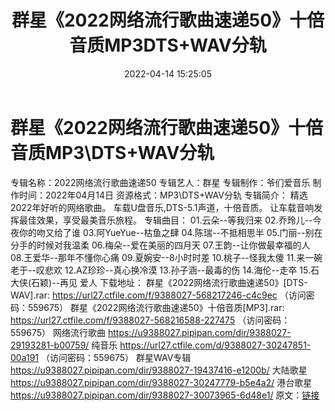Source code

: ﻿---
title: 群星《2022网络流行歌曲速递50》十倍音质MP3DTS+WAV分轨
date: 2022-04-14 15:25:05
categories: 新碟专辑、稀有等精品
tags: 国语流行
---
# 群星《2022网络流行歌曲速递50》十倍音质MP3\DTS+WAV分轨

专辑名称：2022网络流行歌曲速递50
专辑艺人：群星
专辑制作：爷们爱音乐
制作时间：2022年04月14日
资源格式：MP3\DTS+WAV分轨
专辑简介：
精选2022年好听的网络歌曲。
车载U盘音乐,DTS-5.1声道，十倍音质。
让车载音响发挥最佳效果，享受最美音乐旅程。
专辑曲目：
01.云朵--等我归来
02.乔玲儿--今夜你的吻又给了谁
03.阿YueYue--枯鱼之肆
04.陈瑞--不抵相思半
05.门丽--别在分手的时候对我温柔
06.梅朵--爱在美丽的四月天
07.王韵--让你做最幸福的人
08.王爱华--那年不懂你心痛
09.夏婉安--8小时时差
10.桃子--怪我太傻
11.来一碗老于--叹悲欢
12.AZ珍珍--真心换冷漠
13.孙子涵--最毒的伤
14.海伦--走卒
15.石大侠(石颖)--再见 爱人
下载地址：
群星《2022网络流行歌曲速递50》[DTS-WAV].rar: https://url27.ctfile.com/f/9388027-568217246-c4c9ec
（访问密码：559675）
群星《2022网络流行歌曲速递50》十倍音质[MP3].rar: https://url27.ctfile.com/f/9388027-568216588-227475
（访问密码：559675）
网络流行歌曲
https://u9388027.pipipan.com/dir/9388027-29193281-b00759/
纯音乐
https://url27.ctfile.com/d/9388027-30247851-00a191
（访问密码：559675）
群星WAV专辑
https://u9388027.pipipan.com/dir/9388027-19437416-e1200b/
大陆歌星
https://u9388027.pipipan.com/dir/9388027-30247779-b5e4a2/
港台歌星
https://u9388027.pipipan.com/dir/9388027-30073965-6d48e1/
原文：[链接](https://blog.sina.com.cn/s/blog_1647c7e7601030wnu.html)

◇ ◇ ◇ ◇ ◇

■ **Exercise aim**
Nothing but the records, copied exactly and stripped of pictures, should be returned.

■ **Final answer**
Source code

: ﻿---
title: 群星《2022网络流行歌曲速递50》十倍音质MP3DTS+WAV分轨
date: 2022-04-14 15:25:05
categories: 新碟专辑、稀有等精品
tags: 国语流行
---
# 群星《2022网络流行歌曲速递50》十倍音质MP3\DTS+WAV分轨

专辑名称：2022网络流行歌曲速递50
专辑艺人：群星
专辑制作：爷们爱音乐
制作时间：2022年04月14日
资源格式：MP3\DTS+WAV分轨
专辑简介：
精选2022年好听的网络歌曲。
车载U盘音乐,DTS-5.1声道，十倍音质。
让车载音响发挥最佳效果，享受最美音乐旅程。
专辑曲目：
01.云朵--等我归来
02.乔玲儿--今夜你的吻又给了谁
03.阿YueYue--枯鱼之肆
04.陈瑞--不抵相思半
05.门丽--别在分手的时候对我温柔
06.梅朵--爱在美丽的四月天
07.王韵--让你做最幸福的人
08.王爱华--那年不懂你心痛
09.夏婉安--8小时时差
10.桃子--怪我太傻
11.来一碗老于--叹悲欢
12.AZ珍珍--真心换冷漠
13.孙子涵--最毒的伤
14.海伦--走卒
15.石大侠(石颖)--再见 爱人
下载地址：
群星《2022网络流行歌曲速递50》[DTS-WAV].rar: https://url27.ctfile.com/f/9388027-568217246-c4c9ec
（访问密码：559675）
群星《2022网络流行歌曲速递50》十倍音质[MP3].rar: https://url27.ctfile.com/f/9388027-568216588-227475
（访问密码：559675）
网络流行歌曲
https://u9388027.pipipan.com/dir/9388027-29193281-b00759/
纯音乐
https://url27.ctfile.com/d/9388027-30247851-00a191
（访问密码：559675）
群星WAV专辑
https://u9388027.pipipan.com/dir/9388027-19437416-e1200b/
大陆歌星
https://u9388027.pipipan.com/dir/9388027-30247779-b5e4a2/
港台歌星
https://u9388027.pipipan.com/dir/9388027-30073965-6d48e1/
原文：[链接](https://blog.sina.com.cn/s/blog_1647c7e7601030wnu.html)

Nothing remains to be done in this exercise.